Connection names, those names used within a data integration (DI/ETL) or a business intelligence (BI) tool to reference data stores, are often not the same as the names for those same data stored as harvested in the repository. Because of this difference, you will see a different presentation in the lineage overview of the model with connection names, versus what you see in a data flow trace after stitching the connections to their data stores. This data connection name resolution is performed automatically as part of the stitching process and will even present the “proper” schema names (those from the data stare harvest) in the data lineage trace view.

Example

Go to the object page for the AP to Staging ETL process.

 

 

There are two database connections. Note, their names are shortened versions (spaces missing, etc.) of the data stores.

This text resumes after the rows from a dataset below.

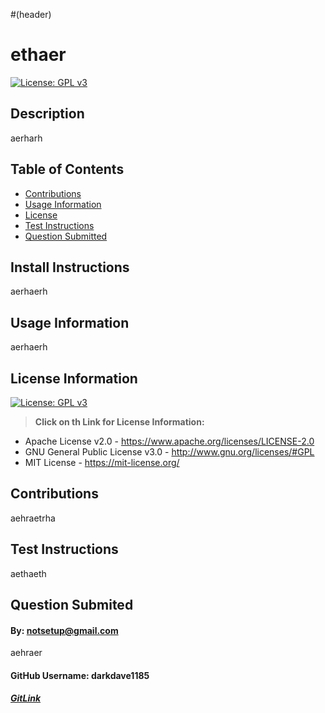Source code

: #(header)
# ethaer
[![License: GPL v3](https://img.shields.io/badge/License-GPL%20v3-blue.svg)](http://www.gnu.org/licenses/gpl-3.0)

## Description
aerharh
## Table of Contents
- [Contributions](#Contributions)
- [Usage Information](#Usage-Information)
- [License](#License-Information)
- [Test Instructions](#Test-Instructions)
- [Question Submitted](#Question-Submited)
## Install Instructions 
aerhaerh
## Usage Information
aerhaerh
## License Information
[![License: GPL v3](https://img.shields.io/badge/License-GPL%20v3-blue.svg)](http://www.gnu.org/licenses/gpl-3.0)
>**Click on th Link for License Information:**
- Apache License v2.0 - https://www.apache.org/licenses/LICENSE-2.0
- GNU General Public License v3.0 - http://www.gnu.org/licenses/#GPL
- MIT License - https://mit-license.org/
## Contributions
aehraetrha
## Test Instructions
aethaeth
## Question Submited
#### By: notsetup@gmail.com
aehraer
#### GitHub Username: darkdave1185
##### [GitLink](https://github.com/darkdave1185)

Click on the StagingDW connection:

 

 

<No name> is presented.

The schema name is not known, as it was never specified in the ETL design. This works because the database will simply use the default schema.

 

Now, go back up to the level of the entire ETL model and then click the Data Flow tab:

 

 

Again, you see the shortened names.

Because we went to the Data Flow tab with the entire ETL model open, rather than from a particular object in a database, we are presented with the Lineage Overview, rather than a Lineage Trace. With the lineage overview, you only what is in the ETL model, not the full end-to-end lineage trace.

However, since we have stitched this model to the two data stores, and have the complete (proper) names for the database and schemas, we see these in the lineage trace. Go back to the Staging DW connection and navigate to the Vendor table object page and go to the Data Flow tab.

 

 

The proper names from the data store models are presented in the lineage trace because the lineage trace is not limited to only what is in the ETL model, unlike the lineage overview.